What the task asks:
Gather all lines in the entries below that include the word "beheren".

::: Supplied data :::

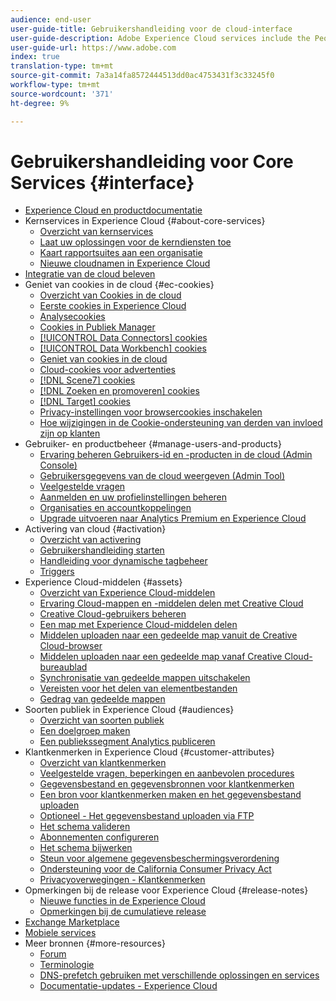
```yaml
---
audience: end-user
user-guide-title: Gebruikershandleiding voor de cloud-interface
user-guide-description: Adobe Experience Cloud services include the People (Audiences and Customer Attributes), Offers, Experience Platform Launch, and Mobile Services.
user-guide-url: https://www.adobe.com
index: true
translation-type: tm+mt
source-git-commit: 7a3a14fa8572444513dd0ac4753431f3c33245f0
workflow-type: tm+mt
source-wordcount: '371'
ht-degree: 9%

---
```



# Gebruikershandleiding voor Core Services {#interface}

+ [Experience Cloud en productdocumentatie](experience-cloud.md)
+ Kernservices in Experience Cloud {#about-core-services}
   + [Overzicht van kernservices](core-services-landing.md)
   + [Laat uw oplossingen voor de kerndiensten toe](core-services/core-services.md)
   + [Kaart rapportsuites aan een organisatie](core-services/report-suite-mapping.md)
   + [Nieuwe cloudnamen in Experience Cloud](solutions-core-services.md)
+ [Integratie van de cloud beleven](marketing-cloud-integrations.md)
+ Geniet van cookies in de cloud {#ec-cookies}
   + [Overzicht van Cookies in de cloud](cookies/cookies-privacy.md)
   + [Eerste cookies in Experience Cloud](cookies/cookies-first-party.md)
   + [Analysecookies](cookies/cookies-analytics.md)
   + [Cookies in Publiek Manager](cookies/cookies-am.md)
   + [[!UICONTROL Data Connectors] cookies](cookies/cookies-dc.md)
   + [[!UICONTROL Data Workbench] cookies](cookies/cookies-insight.md)
   + [Geniet van cookies in de cloud](cookies/cookies-mc.md)
   + [Cloud-cookies voor advertenties](cookies/cookies-advertising-cloud.md)
   + [[!DNL Scene7] cookies](cookies/cookies-s7.md)
   + [[!DNL Zoeken en promoveren] cookies](cookies/cookies-snp.md)
   + [[!DNL Target] cookies](cookies/cookies-target.md)
   + [Privacy-instellingen voor browsercookies inschakelen](cookies/browser-cookie-settings.md)
   + [Hoe wijzigingen in de Cookie-ondersteuning van derden van invloed zijn op klanten](cookies/cookies-thirdparty.md)
+ Gebruiker- en productbeheer {#manage-users-and-products}
   + [Ervaring beheren Gebruikers-id en -producten in de cloud (Admin Console)](admin-getting-started/admin-getting-started.md)
   + [Gebruikersgegevens van de cloud weergeven (Admin Tool)](admin-getting-started/admin-tool-experience-cloud.md)
   + [Veelgestelde vragen](admin-getting-started/faq.md)
   + [Aanmelden en uw profielinstellingen beheren](admin-getting-started/getting-started-experience-cloud.md)
   + [Organisaties en accountkoppelingen](admin-getting-started/organizations.md)
   + [Upgrade uitvoeren naar Analytics Premium en Experience Cloud](admin-getting-started/upgrade-to-analytics-premium.md)
+ Activering van cloud {#activation}
   + [Overzicht van activering](activation/activation.md)
   + [Gebruikershandleiding starten](https://docs.adobe.com/content/help/en/launch/using/overview.html)
   + [Handleiding voor dynamische tagbeheer](https://docs.adobe.com/content/help/en/dtm/using/dtm-home.html)
   + [Triggers](activation/triggers.md)
+ Experience Cloud-middelen {#assets}
   + [Overzicht van Experience Cloud-middelen](experience-cloud-assets/experience-cloud-assets.md)
   + [Ervaring Cloud-mappen en -middelen delen met Creative Cloud](experience-cloud-assets/creative-cloud.md)
   + [Creative Cloud-gebruikers beheren](experience-cloud-assets/t-admin-add-cc-user.md)
   + [Een map met Experience Cloud-middelen delen](experience-cloud-assets/t-share-creative-cloud.md)
   + [Middelen uploaden naar een gedeelde map vanuit de Creative Cloud-browser](experience-cloud-assets/t-upload-asset-cc.md)
   + [Middelen uploaden naar een gedeelde map vanaf Creative Cloud-bureaublad](experience-cloud-assets/t-cc-asset-upload-thor.md)
   + [Synchronisatie van gedeelde mappen uitschakelen](experience-cloud-assets/t-disable-asset-sync.md)
   + [Vereisten voor het delen van elementbestanden](experience-cloud-assets/assets-file-reqs.md)
   + [Gedrag van gedeelde mappen](experience-cloud-assets/asset-behavior.md)
+ Soorten publiek in Experience Cloud {#audiences}
   + [Overzicht van soorten publiek](audience-library/audience-library.md)
   + [Een doelgroep maken](audience-library/t-audience-create.md)
   + [Een publiekssegment Analytics publiceren](audience-library/t-publish-audience-segment.md)
+ Klantkenmerken in Experience Cloud {#customer-attributes}
   + [Overzicht van klantkenmerken](attributes/attributes.md)
   + [Veelgestelde vragen, beperkingen en aanbevolen procedures](attributes/faq-crs.md)
   + [Gegevensbestand en gegevensbronnen voor klantkenmerken](attributes/crs-data-file.md)
   + [Een bron voor klantkenmerken maken en het gegevensbestand uploaden](attributes/t-crs-usecase.md)
   + [Optioneel - Het gegevensbestand uploaden via FTP](attributes/t-upload-attributes-ftp.md)
   + [Het schema valideren](attributes/validate-schema.md)
   + [Abonnementen configureren](attributes/subscription.md)
   + [Het schema bijwerken](attributes/t-update-schema.md)
   + [Steun voor algemene gegevensbeschermingsverordening](attributes/gdpr.md)
   + [Ondersteuning voor de California Consumer Privacy Act](attributes/ccpa.md)
   + [Privacyoverwegingen - Klantkenmerken](attributes/privacy-mac.md)
+ Opmerkingen bij de release voor Experience Cloud {#release-notes}
   + [Nieuwe functies in de Experience Cloud](https://docs.adobe.com/content/help/nl-NL/release-notes/experience-cloud/current.html)
   + [Opmerkingen bij de cumulatieve release](marketing-cloud-interface/release-notes.md)
+ [Exchange Marketplace](exchange.md)
+ [Mobiele services](https://docs.adobe.com/content/help/en/mobile-services/using/home.html)
+ Meer bronnen {#more-resources}
   + [Forum](https://forums.adobe.com/community/experience-cloud)
   + [Terminologie](terms.md)
   + [DNS-prefetch gebruiken met verschillende oplossingen en services](dns-prefetch.md)
   + [Documentatie-updates - Experience Cloud](doc-updates.md)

:::

Finished task:
   + [Ervaring beheren Gebruikers-id en -producten in de cloud (Admin Console)](admin-getting-started/admin-getting-started.md)
   + [Aanmelden en uw profielinstellingen beheren](admin-getting-started/getting-started-experience-cloud.md)
   + [Creative Cloud-gebruikers beheren](experience-cloud-assets/t-admin-add-cc-user.md)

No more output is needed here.